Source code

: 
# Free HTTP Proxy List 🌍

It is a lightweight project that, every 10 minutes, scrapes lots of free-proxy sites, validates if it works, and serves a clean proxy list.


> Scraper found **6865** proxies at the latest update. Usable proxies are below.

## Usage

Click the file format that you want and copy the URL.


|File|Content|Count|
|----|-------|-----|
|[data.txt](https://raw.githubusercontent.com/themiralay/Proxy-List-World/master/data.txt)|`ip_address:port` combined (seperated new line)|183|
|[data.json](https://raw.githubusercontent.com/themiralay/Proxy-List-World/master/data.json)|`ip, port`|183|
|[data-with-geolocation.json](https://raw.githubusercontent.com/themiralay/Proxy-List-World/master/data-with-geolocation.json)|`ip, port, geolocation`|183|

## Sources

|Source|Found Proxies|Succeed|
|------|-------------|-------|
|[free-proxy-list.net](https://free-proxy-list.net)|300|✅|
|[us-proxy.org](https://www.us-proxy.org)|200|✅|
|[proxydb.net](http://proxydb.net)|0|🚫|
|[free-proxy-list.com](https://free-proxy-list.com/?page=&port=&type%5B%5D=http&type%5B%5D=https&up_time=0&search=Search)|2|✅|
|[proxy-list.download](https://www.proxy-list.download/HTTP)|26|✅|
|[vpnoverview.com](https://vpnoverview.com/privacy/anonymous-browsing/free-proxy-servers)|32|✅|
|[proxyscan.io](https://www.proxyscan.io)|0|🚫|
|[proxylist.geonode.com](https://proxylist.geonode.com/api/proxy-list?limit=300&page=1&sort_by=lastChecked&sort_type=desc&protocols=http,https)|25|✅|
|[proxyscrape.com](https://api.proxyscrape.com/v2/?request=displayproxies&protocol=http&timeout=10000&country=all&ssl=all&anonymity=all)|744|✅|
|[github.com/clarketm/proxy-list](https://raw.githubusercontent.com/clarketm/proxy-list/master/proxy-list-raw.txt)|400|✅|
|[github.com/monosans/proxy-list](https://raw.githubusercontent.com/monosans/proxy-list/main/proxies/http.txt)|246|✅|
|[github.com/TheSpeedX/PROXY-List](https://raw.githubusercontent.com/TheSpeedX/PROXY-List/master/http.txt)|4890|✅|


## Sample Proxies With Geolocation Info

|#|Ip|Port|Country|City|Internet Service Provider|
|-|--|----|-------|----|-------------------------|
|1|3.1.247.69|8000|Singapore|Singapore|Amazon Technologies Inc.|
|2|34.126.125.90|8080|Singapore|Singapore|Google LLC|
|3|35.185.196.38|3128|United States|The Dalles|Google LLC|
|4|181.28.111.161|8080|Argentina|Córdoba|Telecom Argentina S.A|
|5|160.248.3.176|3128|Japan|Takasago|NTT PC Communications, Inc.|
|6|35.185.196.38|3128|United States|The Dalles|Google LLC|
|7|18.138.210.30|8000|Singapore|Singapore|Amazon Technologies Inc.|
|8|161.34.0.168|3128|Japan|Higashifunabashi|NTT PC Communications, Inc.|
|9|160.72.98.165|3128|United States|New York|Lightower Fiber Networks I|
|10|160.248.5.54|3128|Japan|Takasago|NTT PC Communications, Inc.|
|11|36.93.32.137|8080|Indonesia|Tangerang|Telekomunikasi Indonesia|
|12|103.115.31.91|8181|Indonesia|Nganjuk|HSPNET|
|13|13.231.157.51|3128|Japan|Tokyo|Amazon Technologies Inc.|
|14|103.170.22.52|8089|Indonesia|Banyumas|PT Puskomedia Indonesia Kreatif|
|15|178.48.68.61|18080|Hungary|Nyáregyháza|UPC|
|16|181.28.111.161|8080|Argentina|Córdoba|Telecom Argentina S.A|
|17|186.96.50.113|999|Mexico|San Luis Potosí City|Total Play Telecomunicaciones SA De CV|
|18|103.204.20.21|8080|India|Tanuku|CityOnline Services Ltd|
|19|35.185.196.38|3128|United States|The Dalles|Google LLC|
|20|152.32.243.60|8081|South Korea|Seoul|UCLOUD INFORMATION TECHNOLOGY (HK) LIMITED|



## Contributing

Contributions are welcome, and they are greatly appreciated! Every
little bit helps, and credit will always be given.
______
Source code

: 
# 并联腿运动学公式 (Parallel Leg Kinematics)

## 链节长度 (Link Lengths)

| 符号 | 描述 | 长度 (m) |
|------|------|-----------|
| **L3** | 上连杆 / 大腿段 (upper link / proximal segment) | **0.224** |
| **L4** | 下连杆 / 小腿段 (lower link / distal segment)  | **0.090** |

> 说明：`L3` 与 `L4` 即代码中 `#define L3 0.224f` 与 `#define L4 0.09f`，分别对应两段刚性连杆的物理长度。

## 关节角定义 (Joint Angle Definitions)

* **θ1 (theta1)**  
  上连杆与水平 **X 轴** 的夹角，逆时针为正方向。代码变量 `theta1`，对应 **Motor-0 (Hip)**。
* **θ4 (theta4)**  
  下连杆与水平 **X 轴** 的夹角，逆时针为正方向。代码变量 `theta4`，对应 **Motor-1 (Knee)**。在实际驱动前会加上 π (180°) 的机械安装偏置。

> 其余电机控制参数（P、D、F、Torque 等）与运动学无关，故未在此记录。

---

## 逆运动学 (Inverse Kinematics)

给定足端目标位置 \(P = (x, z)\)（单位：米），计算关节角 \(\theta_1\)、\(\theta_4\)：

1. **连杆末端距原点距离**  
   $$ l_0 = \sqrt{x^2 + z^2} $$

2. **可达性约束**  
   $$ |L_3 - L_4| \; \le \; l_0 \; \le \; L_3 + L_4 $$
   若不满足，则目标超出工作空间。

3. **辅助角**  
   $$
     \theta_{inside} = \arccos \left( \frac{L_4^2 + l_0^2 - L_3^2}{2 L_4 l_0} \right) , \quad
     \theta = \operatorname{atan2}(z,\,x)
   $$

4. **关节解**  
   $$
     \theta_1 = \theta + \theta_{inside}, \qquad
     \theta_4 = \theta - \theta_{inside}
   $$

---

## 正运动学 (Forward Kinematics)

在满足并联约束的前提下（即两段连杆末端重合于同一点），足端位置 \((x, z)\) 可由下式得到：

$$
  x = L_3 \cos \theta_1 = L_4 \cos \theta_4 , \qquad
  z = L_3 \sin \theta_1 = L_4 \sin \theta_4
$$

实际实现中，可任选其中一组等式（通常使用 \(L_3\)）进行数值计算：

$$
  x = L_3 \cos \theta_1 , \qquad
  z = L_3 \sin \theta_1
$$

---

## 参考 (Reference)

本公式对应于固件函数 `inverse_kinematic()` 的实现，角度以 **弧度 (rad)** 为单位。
______
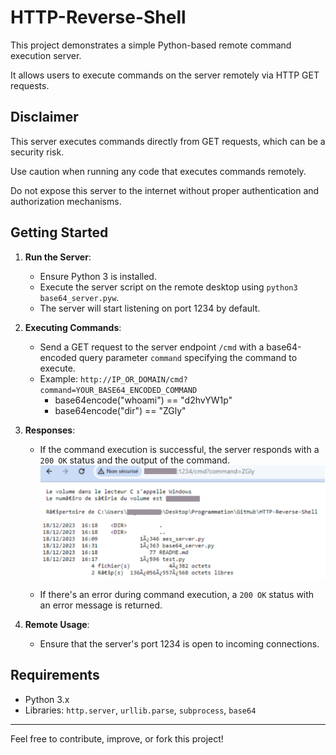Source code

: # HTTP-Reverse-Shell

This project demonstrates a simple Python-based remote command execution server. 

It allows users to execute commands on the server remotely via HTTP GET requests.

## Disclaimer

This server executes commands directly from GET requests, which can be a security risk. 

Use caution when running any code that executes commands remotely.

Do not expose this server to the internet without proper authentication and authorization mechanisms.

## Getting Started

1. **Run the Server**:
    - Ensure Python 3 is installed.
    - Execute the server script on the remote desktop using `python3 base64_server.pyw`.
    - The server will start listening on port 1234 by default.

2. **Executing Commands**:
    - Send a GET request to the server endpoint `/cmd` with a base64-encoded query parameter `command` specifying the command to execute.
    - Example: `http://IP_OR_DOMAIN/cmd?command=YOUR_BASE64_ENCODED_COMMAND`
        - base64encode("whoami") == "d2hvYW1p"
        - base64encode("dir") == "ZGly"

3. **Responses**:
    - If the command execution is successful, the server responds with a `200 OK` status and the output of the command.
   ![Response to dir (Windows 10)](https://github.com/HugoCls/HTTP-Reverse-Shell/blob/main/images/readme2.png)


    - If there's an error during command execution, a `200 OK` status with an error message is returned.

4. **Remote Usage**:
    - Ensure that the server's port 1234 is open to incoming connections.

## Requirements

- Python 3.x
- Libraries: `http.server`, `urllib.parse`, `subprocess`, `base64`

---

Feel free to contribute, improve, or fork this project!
______
* TASK DESCRIPTION *
In the records above, find every line with the word "that" and copy it.

* ANSWER SECTION *
It is a lightweight project that, every 10 minutes, scrapes lots of free-proxy sites, validates if it works, and serves a clean proxy list.
Click the file format that you want and copy the URL.
Use caution when running any code that executes commands remotely.
    - Ensure that the server's port 1234 is open to incoming connections.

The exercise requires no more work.